Avoiding greenwashing in transition plans

If current trends continue, global temperature rise will exceed 1.5°C before 2030. Globally, companies need to urgently change the way they operate. Achieving a trajectory that is compatible with limiting global warming to 1.5°C implies halving greenhouse gas emissions by 2030 and becoming carbon neutral by 2050 at the latest. To do this, companies need to transform their entire value chain, which requires planning and monitoring mechanisms.

Corporate climate transition plans are intended to provide a solid, transparent and evidence-based roadmap that shows how the company can deliver a transition in line with the 1.5°C target, and enables other stakeholders to hold the company accountable for any shortcomings. However, in the absence of mandatory standards to ensure the quality of transition plans and without any monitoring of their implementation, transition plans can become formidable greenwashing tools. Pending regulations to remedy this major problem, all stakeholders have a role to play in ensuring the quality of transition plans.

The transition plan jungle

There is currently no established framework for standardizing the content of transition plans. Several methodologies have been developed, with varying objectives and scopes. Companies publish elements that are difficult to compare and analyze, without necessarily following a particular methodological framework.

More often than not, the issue of transition planning is reduced to decarbonization targets. Yet even these targets remain very partial. For example, only 4% of the 1003 large companies analyzed by Net-Zero Tracker in 2023 had targets in line with the UN Race To Zero’s (RTZ) recommendations. Beyond targets, companies’ behaviour is often at odds with their net zero commitments. For example, of the 114 fossil fuel companies surveyed by Net-Zero Tracker, only 2 coal companies – and no oil and gas companies – had committed to stop developing new capacity.

In the absence of any rules or supervision, there is a risk that “cosmetic” transition plans multiply. These would give a false sense of security, while masking chronic climate inaction.

New rules emerge…

Adopting a transition plan will become a regulatory requirement for large European companies operating within the European Union with the entry into force of the Corporate Sustainability Reporting Directive (CSRD) and the Corporate Sustainability Due Diligence Directive (CSDDD). For banks and insurers, prudential transition plans will also have to be defined following the revision of the Capital Requirement Regulation (CRR) and Solvency II.

Outside the EU, a number of bodies are working on the issue of transition plans, but have not produced binding rules so far. The work by the Network For Greening the Financial System (NGFS), the United Nations High Level Expert Group (UN HLEG), the US Treasury and the UK Transition Plan Taskforce (TPT) all point to future regulations in this area.

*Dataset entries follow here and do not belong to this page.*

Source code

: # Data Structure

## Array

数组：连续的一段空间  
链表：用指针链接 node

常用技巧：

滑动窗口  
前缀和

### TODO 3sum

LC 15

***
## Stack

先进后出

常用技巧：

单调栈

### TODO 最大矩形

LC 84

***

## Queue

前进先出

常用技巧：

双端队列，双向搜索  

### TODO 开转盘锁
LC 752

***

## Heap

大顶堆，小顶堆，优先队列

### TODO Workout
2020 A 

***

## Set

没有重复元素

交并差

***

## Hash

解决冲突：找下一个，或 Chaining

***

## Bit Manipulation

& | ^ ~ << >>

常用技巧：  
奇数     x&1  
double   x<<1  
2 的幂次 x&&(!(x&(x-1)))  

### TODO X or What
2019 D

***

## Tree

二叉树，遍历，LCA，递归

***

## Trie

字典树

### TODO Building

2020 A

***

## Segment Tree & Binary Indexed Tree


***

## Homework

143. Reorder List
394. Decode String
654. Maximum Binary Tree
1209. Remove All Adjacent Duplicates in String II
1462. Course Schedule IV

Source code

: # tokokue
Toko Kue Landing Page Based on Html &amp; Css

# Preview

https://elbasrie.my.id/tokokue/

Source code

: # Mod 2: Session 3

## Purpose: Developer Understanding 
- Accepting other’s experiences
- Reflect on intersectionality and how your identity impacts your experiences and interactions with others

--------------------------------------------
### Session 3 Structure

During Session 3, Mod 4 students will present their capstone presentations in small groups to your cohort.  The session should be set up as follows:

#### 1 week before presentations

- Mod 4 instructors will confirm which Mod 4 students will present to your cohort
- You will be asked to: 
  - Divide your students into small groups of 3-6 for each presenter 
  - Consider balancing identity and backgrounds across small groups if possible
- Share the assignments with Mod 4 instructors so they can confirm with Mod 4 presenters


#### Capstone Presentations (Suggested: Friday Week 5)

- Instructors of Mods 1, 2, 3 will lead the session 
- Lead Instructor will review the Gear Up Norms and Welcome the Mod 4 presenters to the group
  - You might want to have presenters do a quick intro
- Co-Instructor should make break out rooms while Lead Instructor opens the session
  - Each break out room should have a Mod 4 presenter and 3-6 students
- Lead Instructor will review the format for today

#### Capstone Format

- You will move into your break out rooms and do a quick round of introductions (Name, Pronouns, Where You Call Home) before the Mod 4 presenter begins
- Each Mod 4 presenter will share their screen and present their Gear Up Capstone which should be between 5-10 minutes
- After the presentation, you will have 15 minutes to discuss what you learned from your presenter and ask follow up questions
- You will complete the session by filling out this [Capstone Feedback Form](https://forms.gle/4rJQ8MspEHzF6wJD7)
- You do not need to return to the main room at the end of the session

However, even the EU requirements are not enough to ensure the quality of transition plans or their effective implementation. While the new legislation encourages companies to adopt climate transition plans, it does not ensure that the plans are relevant, and therefore does not avoid greenwashing.

Identifying red flags

The priority for avoiding greenwashing is to ensure that transition plans contain key elements for decarbonizing the company and ending its most harmful practices and activities. This could be done by identifying “red flags”, i.e. elements that automatically show that a company’s strategy is incompatible with limiting global temperature rise to 1.5°C.

In its report on corporate climate transition plans, Reclaim Finance identifies a series of red flags concerning climate strategies. These can be leveraged by regulators and supervisors, auditors and financial players to quickly identify transition plans that are clearly inadequate.

Such red flags include, for example: decarbonization targets that cover only part of a company’s activities or that do not cover all emission scopes; significant volumes of capex devoted to activities with high greenhouse gas emissions and/or the absence of financial metrics to support the deployment of sustainable activities… For companies active in the fossil fuel sector and for financial institutions, support for developing coal, oil and gas is a clear red flag given the scientific evidence available.

Demanding quality: towards effective regulation

To make transition plans really work for the transition means going beyond simply identifying red flags.

To make transition plans really work for the transition  means going beyond simply identifying red flags. Thus, the work of Reclaim Finance – based on a review of the main public methodologies related to transition plans – provides a list of essential criteria for robust plans. These generic criteria should ideally be supplemented – notably by taking into account sectoral specificities.   

Net-zero alliances, climate coalitions and other organizations can already draw on these elements to produce clear, demanding standards to guide corporate behavior. Financial institutions, which finance these companies, have an essential role to play in disseminating these good practices. They must also use them to set an example in defining their own transition plans.   

While these actions are important, only a standardized approach to transition plans can limit the risks of systemic greenwashing. The European Union is well on the way to becoming a pioneer in the adoption of transition plans, but should go further by clearly defining the minimum criteria required for them to be considered sufficiently robust. At the same time, supervisors and regulators must demand that financial players draw up robust plans that minimize financial risks and impacts on the climate and the environment. While this may seem a difficult task, robust transition plans can help financial institutions to meet both CSRD and climate risk supervision requirements.